WORK INSTRUCTIONS: Your job is to set down the stretch of entries that opens with the line containing "There is some" and closes with the line containing "interesting how two". Keep both end lines, copy each exactly, and add nothing.

THE DATA:
━━━━━━━━━━━━━━━━
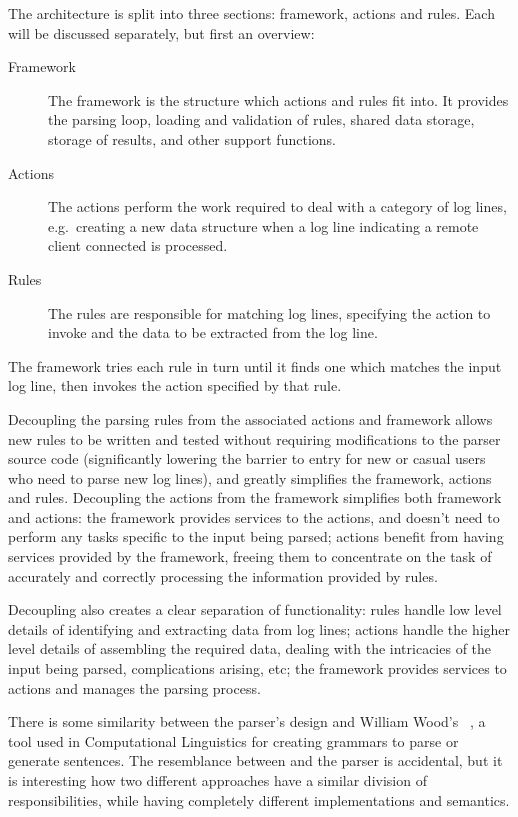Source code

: \documentclass[draft]{svmult}
\begin{document}
The architecture is split into three sections: framework, actions and
rules.  Each will be discussed separately, but first an overview:

\begin{description}

    \item [Framework]  The framework is the structure which actions and
        rules fit into.  It provides the parsing loop, loading and
        validation of rules, shared data storage, storage of results, and
        other support functions.

    \item [Actions]  The actions perform the work required to deal with a
        category of log lines, e.g.\ creating a new data structure when a
        log line indicating a remote client connected is processed.

    \item [Rules]  The rules are responsible for matching log lines,
        specifying the action to invoke and the data to be extracted from
        the log line.

\end{description}

The framework tries each rule in turn until it finds one which matches the
input log line, then invokes the action specified by that rule.

Decoupling the parsing rules from the associated actions and framework
allows new rules to be written and tested without requiring modifications
to the parser source code (significantly lowering the barrier to entry for
new or casual users who need to parse new log lines), and greatly
simplifies the framework, actions and rules. Decoupling the actions from
the framework simplifies both framework and actions: the framework provides
services to the actions, and doesn't need to perform any tasks specific to
the input being parsed; actions benefit from having services provided by
the framework, freeing them to concentrate on the task of accurately and
correctly processing the information provided by rules.

Decoupling also creates a clear separation of functionality: rules handle
low level details of identifying and extracting data from log lines;
actions handle the higher level details of assembling the required data,
dealing with the intricacies of the input being parsed, complications
arising, etc; the framework provides services to actions and manages the
parsing process.

There is some similarity between the parser's design and William Wood's
\ATN{}~\cite{atns, nlpip}, a tool used in Computational Linguistics for
creating grammars to parse or generate sentences.  The resemblance between
\ATN{} and the parser is accidental, but it is interesting how two
different approaches have a similar division of responsibilities, while
having completely different implementations and semantics.
\end{document}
━━━━━━━━━━━━━━━━
WRITTEN SOLUTION:
There is some similarity between the parser's design and William Wood's
\ATN{}~\cite{atns, nlpip}, a tool used in Computational Linguistics for
creating grammars to parse or generate sentences.  The resemblance between
\ATN{} and the parser is accidental, but it is interesting how two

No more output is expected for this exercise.